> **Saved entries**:
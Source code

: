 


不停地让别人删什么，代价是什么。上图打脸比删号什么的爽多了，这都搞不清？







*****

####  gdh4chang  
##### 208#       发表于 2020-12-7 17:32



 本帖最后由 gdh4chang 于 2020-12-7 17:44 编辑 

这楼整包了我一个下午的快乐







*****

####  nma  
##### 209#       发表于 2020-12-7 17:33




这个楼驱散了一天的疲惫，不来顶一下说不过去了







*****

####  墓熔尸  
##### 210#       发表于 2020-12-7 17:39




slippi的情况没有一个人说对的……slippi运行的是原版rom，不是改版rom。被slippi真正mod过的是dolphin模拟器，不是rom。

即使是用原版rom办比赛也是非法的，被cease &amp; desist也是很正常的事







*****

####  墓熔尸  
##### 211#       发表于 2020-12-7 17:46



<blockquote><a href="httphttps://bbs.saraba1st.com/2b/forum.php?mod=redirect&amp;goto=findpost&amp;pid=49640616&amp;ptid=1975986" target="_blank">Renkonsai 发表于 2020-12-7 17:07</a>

> **Your assignment**:
Your response must consist of every line above, reproduced exactly.

> **Solved exercise**:
Source code

: 


不停地让别人删什么，代价是什么。上图打脸比删号什么的爽多了，这都搞不清？







*****

####  gdh4chang  
##### 208#       发表于 2020-12-7 17:32



 本帖最后由 gdh4chang 于 2020-12-7 17:44 编辑 

这楼整包了我一个下午的快乐







*****

####  nma  
##### 209#       发表于 2020-12-7 17:33




这个楼驱散了一天的疲惫，不来顶一下说不过去了







*****

####  墓熔尸  
##### 210#       发表于 2020-12-7 17:39




slippi的情况没有一个人说对的……slippi运行的是原版rom，不是改版rom。被slippi真正mod过的是dolphin模拟器，不是rom。

即使是用原版rom办比赛也是非法的，被cease &amp; desist也是很正常的事







*****

####  墓熔尸  
##### 211#       发表于 2020-12-7 17:46



<blockquote><a href="httphttps://bbs.saraba1st.com/2b/forum.php?mod=redirect&amp;goto=findpost&amp;pid=49640616&amp;ptid=1975986" target="_blank">Renkonsai 发表于 2020-12-7 17:07</a>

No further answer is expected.